### Task statement
When a line of the entries contains the word "Azure", report that line.

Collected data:
BEGIN

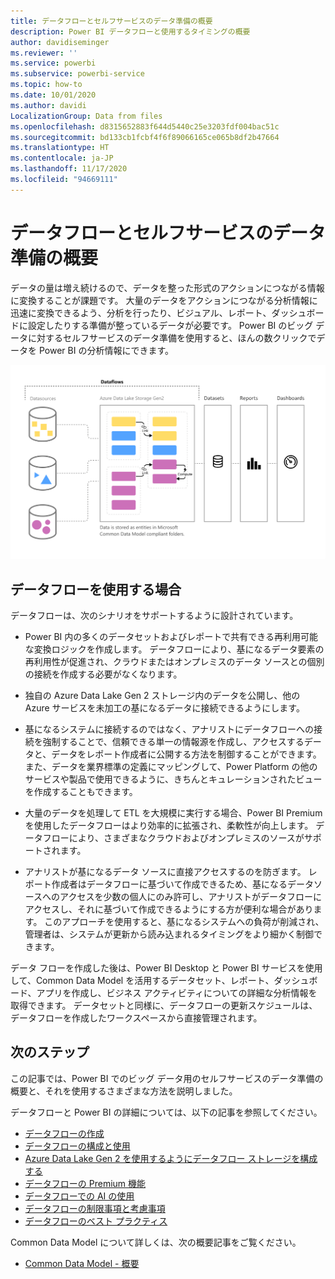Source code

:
 ```yaml
---
title: データフローとセルフサービスのデータ準備の概要
description: Power BI データフローと使用するタイミングの概要
author: davidiseminger
ms.reviewer: ''
ms.service: powerbi
ms.subservice: powerbi-service
ms.topic: how-to
ms.date: 10/01/2020
ms.author: davidi
LocalizationGroup: Data from files
ms.openlocfilehash: d8315652883f644d5440c25e3203fdf004bac51c
ms.sourcegitcommit: bd133cb1fcbf4f6f89066165ce065b8df2b47664
ms.translationtype: HT
ms.contentlocale: ja-JP
ms.lasthandoff: 11/17/2020
ms.locfileid: "94669111"
---
```

# <a name="introduction-to-dataflows-and-self-service-data-prep"></a>データフローとセルフサービスのデータ準備の概要

データの量は増え続けるので、データを整った形式のアクションにつながる情報に変換することが課題です。 大量のデータをアクションにつながる分析情報に迅速に変換できるよう、分析を行ったり、ビジュアル、レポート、ダッシュボードに設定したりする準備が整っているデータが必要です。 Power BI のビッグ データに対するセルフサービスのデータ準備を使用すると、ほんの数クリックでデータを Power BI の分析情報にできます。

![データのフロー](media/dataflows-introduction-self-service-flow.png)

## <a name="when-to-use-dataflows"></a>データフローを使用する場合

データフローは、次のシナリオをサポートするように設計されています。

* Power BI 内の多くのデータセットおよびレポートで共有できる再利用可能な変換ロジックを作成します。 データフローにより、基になるデータ要素の再利用性が促進され、クラウドまたはオンプレミスのデータ ソースとの個別の接続を作成する必要がなくなります。

* 独自の Azure Data Lake Gen 2 ストレージ内のデータを公開し、他の Azure サービスを未加工の基になるデータに接続できるようにします。

* 基になるシステムに接続するのではなく、アナリストにデータフローへの接続を強制することで、信頼できる単一の情報源を作成し、アクセスするデータと、データをレポート作成者に公開する方法を制御することができます。 また、データを業界標準の定義にマッピングして、Power Platform の他のサービスや製品で使用できるように、きちんとキュレーションされたビューを作成することもできます。

* 大量のデータを処理して ETL を大規模に実行する場合、Power BI Premium を使用したデータフローはより効率的に拡張され、柔軟性が向上します。 データフローにより、さまざまなクラウドおよびオンプレミスのソースがサポートされます。 

* アナリストが基になるデータ ソースに直接アクセスするのを防ぎます。 レポート作成者はデータフローに基づいて作成できるため、基になるデータソースへのアクセスを少数の個人にのみ許可し、アナリストがデータフローにアクセスし、それに基づいて作成できるようにする方が便利な場合があります。 このアプローチを使用すると、基になるシステムへの負荷が削減され、管理者は、システムが更新から読み込まれるタイミングをより細かく制御できます。

データ フローを作成した後は、Power BI Desktop と Power BI サービスを使用して、Common Data Model を活用するデータセット、レポート、ダッシュボード、アプリを作成し、ビジネス アクティビティについての詳細な分析情報を取得できます。 データセットと同様に、データフローの更新スケジュールは、データフローを作成したワークスペースから直接管理されます。

## <a name="next-steps"></a>次のステップ
この記事では、Power BI でのビッグ データ用のセルフサービスのデータ準備の概要と、それを使用するさまざまな方法を説明しました。 

データフローと Power BI の詳細については、以下の記事を参照してください。

* [データフローの作成](dataflows-create.md)
* [データフローの構成と使用](dataflows-configure-consume.md)
* [Azure Data Lake Gen 2 を使用するようにデータフロー ストレージを構成する](dataflows-azure-data-lake-storage-integration.md)
* [データフローの Premium 機能](dataflows-premium-features.md)
* [データフローでの AI の使用](dataflows-machine-learning-integration.md)
* [データフローの制限事項と考慮事項](dataflows-features-limitations.md)
* [データフローのベスト プラクティス](dataflows-best-practices.md)


Common Data Model について詳しくは、次の概要記事をご覧ください。
* [Common Data Model - 概要](/powerapps/common-data-model/overview)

END

### Result for this task
* 独自の Azure Data Lake Gen 2 ストレージ内のデータを公開し、他の Azure サービスを未加工の基になるデータに接続できるようにします。
* [Azure Data Lake Gen 2 を使用するようにデータフロー ストレージを構成する](dataflows-azure-data-lake-storage-integration.md)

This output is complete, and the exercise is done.